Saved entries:
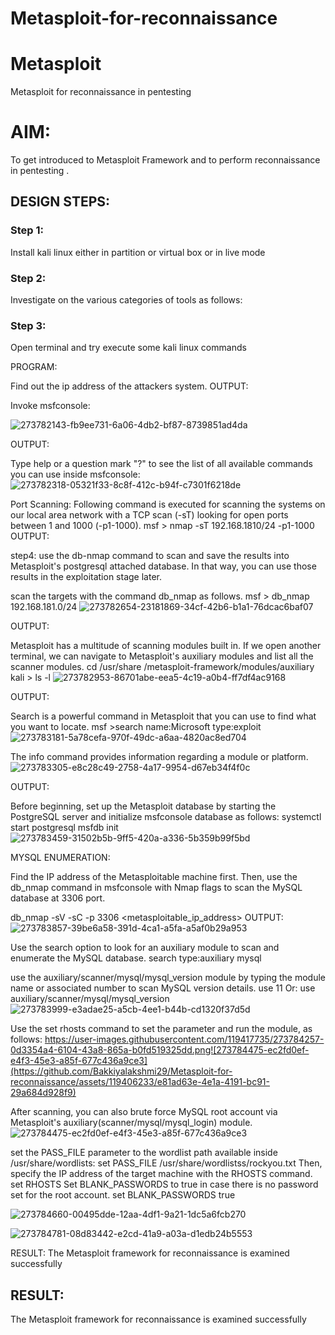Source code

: # Metasploit-for-reconnaissance
# Metasploit
Metasploit for reconnaissance in pentesting

# AIM:

To get introduced to Metasploit Framework and to  perform reconnaissance  in pentesting .

## DESIGN STEPS:

### Step 1:

Install kali linux either in partition or virtual box or in live mode

### Step 2:

Investigate on the various categories of tools as follows:

### Step 3:

Open terminal and try execute some kali linux commands

PROGRAM:

Find out the ip address of the attackers system.
OUTPUT:

Invoke msfconsole:

![273782143-fb9ee731-6a06-4db2-bf87-8739851ad4da](https://github.com/Bakkiyalakshmi29/Metasploit-for-reconnaissance/assets/119406233/75244f17-b95e-4a8e-a28e-39dd9a493a20)

OUTPUT:

Type help or a question mark "?" to see the list of all available commands you can use inside msfconsole: ![273782318-05321f33-8c8f-412c-b94f-c7301f6218de](https://github.com/Bakkiyalakshmi29/Metasploit-for-reconnaissance/assets/119406233/9dca98d5-2a62-44fe-9ec1-1b1bddcc4a7a)



Port Scanning: Following command is executed for scanning the systems on our local area network with a TCP scan (-sT) looking for open ports between 1 and 1000 (-p1-1000). msf > nmap -sT 192.168.1810/24 -p1-1000
OUTPUT:

step4: use the db-nmap command to scan and save the results into Metasploit's postgresql attached database. In that way, you can use those results in the exploitation stage later.

scan the targets with the command db_nmap as follows. msf > db_nmap 192.168.181.0/24 ![273782654-23181869-34cf-42b6-b1a1-76dcac6baf07](https://github.com/Bakkiyalakshmi29/Metasploit-for-reconnaissance/assets/119406233/62bdfa09-8b58-4bb1-bb57-37afa281fc06)

OUTPUT:

Metasploit has a multitude of scanning modules built in. If we open another terminal, we can navigate to Metasploit's auxiliary modules and list all the scanner modules. cd /usr/share /metasploit-framework/modules/auxiliary kali > ls -l ![273782953-86701abe-eea5-4c19-a0b4-ff7df4ac9168](https://github.com/Bakkiyalakshmi29/Metasploit-for-reconnaissance/assets/119406233/e1b281f3-acc8-464c-8967-3a0ed2fceb40)

OUTPUT:

Search is a powerful command in Metasploit that you can use to find what you want to locate. msf >search name:Microsoft type:exploit ![273783181-5a78cefa-970f-49dc-a6aa-4820ac8ed704](https://github.com/Bakkiyalakshmi29/Metasploit-for-reconnaissance/assets/119406233/96198803-e84c-4089-9929-865636e7beff)


The info command provides information regarding a module or platform. ![273783305-e8c28c49-2758-4a17-9954-d67eb34f4f0c](https://github.com/Bakkiyalakshmi29/Metasploit-for-reconnaissance/assets/119406233/cfa818fb-59cf-44a9-84b9-362f0e74f1fc)

OUTPUT:

Before beginning, set up the Metasploit database by starting the PostgreSQL server and initialize msfconsole database as follows: systemctl start postgresql msfdb init ![273783459-31502b5b-9ff5-420a-a336-5b359b99f5bd](https://github.com/Bakkiyalakshmi29/Metasploit-for-reconnaissance/assets/119406233/551f9aff-3ae9-4fae-aa6a-d18fd5b7c61b)

MYSQL ENUMERATION:

Find the IP address of the Metasploitable machine first. Then, use the db_nmap command in msfconsole with Nmap flags to scan the MySQL database at 3306 port.

db_nmap -sV -sC -p 3306 <metasploitable_ip_address>
OUTPUT:
![273783857-39be6a58-391d-4ca1-a5fa-a5af0b29a953](https://github.com/Bakkiyalakshmi29/Metasploit-for-reconnaissance/assets/119406233/f7c153b5-24a4-4d27-bb3d-34ff04845d01)

Use the search option to look for an auxiliary module to scan and enumerate the MySQL database. search type:auxiliary mysql 

use the auxiliary/scanner/mysql/mysql_version module by typing the module name or associated number to scan MySQL version details. use 11 Or: use auxiliary/scanner/mysql/mysql_version ![273783999-e3adae25-a5cb-4ee1-b44b-cd1320f37d5d](https://github.com/Bakkiyalakshmi29/Metasploit-for-reconnaissance/assets/119406233/5f083dec-2633-4bc6-bf0b-11348372468e)


Use the set rhosts command to set the parameter and run the module, as follows: https://user-images.githubusercontent.com/119417735/273784257-0d3354a4-6104-43a8-865a-b0fd519325dd.png![273784475-ec2fd0ef-e4f3-45e3-a85f-677c436a9ce3](https://github.com/Bakkiyalakshmi29/Metasploit-for-reconnaissance/assets/119406233/e81ad63e-4e1a-4191-bc91-29a684d928f9)


After scanning, you can also brute force MySQL root account via Metasploit's auxiliary(scanner/mysql/mysql_login) module. ![273784475-ec2fd0ef-e4f3-45e3-a85f-677c436a9ce3](https://github.com/Bakkiyalakshmi29/Metasploit-for-reconnaissance/assets/119406233/fa9d3b6a-0d46-450d-9f5f-84d246a02734)


set the PASS_FILE parameter to the wordlist path available inside /usr/share/wordlists: set PASS_FILE /usr/share/wordlistss/rockyou.txt Then, specify the IP address of the target machine with the RHOSTS command. set RHOSTS Set BLANK_PASSWORDS to true in case there is no password set for the root account. set BLANK_PASSWORDS true

![273784660-00495dde-12aa-4df1-9a21-1dc5a6fcb270](https://github.com/Bakkiyalakshmi29/Metasploit-for-reconnaissance/assets/119406233/56520ca7-f657-4dac-9ce0-71fe541f765e)


![273784781-08d83442-e2cd-41a9-a03a-d1edb24b5553](https://github.com/Bakkiyalakshmi29/Metasploit-for-reconnaissance/assets/119406233/6cff6d28-cd14-4318-8103-8aabcd658103)

RESULT:
The Metasploit framework for reconnaissance is examined successfully





## RESULT:
The Metasploit framework for reconnaissance is  examined successfully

Task goal:
For the entries above, give only the number of lines that contain the word "pentesting".

Solution for this task:
2